● **Exercise instructions**: For the listing below, show each line that includes the string "enumerate".

● **Working data**:
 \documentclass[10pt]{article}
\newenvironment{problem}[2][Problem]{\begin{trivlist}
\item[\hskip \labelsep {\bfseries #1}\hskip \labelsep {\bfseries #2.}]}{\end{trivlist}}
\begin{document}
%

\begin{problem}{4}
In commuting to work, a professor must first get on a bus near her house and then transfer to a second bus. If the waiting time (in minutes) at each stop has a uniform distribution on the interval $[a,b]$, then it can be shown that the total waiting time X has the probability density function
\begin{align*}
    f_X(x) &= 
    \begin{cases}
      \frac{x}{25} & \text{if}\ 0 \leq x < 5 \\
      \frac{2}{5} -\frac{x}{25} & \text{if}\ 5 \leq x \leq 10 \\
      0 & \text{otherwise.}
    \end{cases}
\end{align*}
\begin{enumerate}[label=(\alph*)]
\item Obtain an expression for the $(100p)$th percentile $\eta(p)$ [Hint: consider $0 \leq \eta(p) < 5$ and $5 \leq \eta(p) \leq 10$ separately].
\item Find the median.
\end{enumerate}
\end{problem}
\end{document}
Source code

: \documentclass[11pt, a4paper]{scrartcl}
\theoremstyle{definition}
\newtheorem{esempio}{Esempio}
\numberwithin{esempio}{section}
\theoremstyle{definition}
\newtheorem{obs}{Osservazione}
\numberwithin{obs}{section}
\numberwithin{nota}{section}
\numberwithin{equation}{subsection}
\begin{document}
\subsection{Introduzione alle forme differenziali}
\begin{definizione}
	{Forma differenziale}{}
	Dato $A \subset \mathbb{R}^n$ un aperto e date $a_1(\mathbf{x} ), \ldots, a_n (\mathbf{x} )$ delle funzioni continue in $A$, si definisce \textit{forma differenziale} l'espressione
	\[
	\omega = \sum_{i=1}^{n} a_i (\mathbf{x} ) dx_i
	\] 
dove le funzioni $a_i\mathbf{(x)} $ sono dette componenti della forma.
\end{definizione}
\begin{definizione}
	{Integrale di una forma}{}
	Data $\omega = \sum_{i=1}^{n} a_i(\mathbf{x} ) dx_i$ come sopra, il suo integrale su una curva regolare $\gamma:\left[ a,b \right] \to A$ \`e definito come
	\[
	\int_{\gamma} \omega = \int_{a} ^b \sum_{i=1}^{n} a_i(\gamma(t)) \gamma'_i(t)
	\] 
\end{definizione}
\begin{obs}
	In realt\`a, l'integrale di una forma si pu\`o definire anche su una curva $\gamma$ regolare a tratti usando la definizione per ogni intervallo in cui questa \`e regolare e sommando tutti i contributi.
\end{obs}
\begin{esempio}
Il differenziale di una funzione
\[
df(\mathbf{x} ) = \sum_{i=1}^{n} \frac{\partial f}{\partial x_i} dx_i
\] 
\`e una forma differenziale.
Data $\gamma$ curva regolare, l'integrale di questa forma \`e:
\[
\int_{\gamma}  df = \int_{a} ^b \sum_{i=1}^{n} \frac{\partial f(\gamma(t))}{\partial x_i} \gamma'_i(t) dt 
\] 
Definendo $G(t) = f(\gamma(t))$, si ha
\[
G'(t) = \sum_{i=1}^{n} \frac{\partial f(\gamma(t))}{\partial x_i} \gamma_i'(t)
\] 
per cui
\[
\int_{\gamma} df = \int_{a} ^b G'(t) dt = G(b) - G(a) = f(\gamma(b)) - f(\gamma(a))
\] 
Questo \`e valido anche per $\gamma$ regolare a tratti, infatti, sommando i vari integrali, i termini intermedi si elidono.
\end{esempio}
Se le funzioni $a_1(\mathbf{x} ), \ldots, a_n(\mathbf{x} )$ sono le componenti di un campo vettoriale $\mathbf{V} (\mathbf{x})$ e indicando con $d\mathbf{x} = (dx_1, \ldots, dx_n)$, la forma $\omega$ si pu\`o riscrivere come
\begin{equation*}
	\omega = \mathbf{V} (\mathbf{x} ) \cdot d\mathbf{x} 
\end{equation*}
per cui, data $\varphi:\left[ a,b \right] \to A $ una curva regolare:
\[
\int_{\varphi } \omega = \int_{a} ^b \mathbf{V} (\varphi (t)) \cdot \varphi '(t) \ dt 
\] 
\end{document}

● **Solution for this task**:
\begin{enumerate}[label=(\alph*)]
\end{enumerate}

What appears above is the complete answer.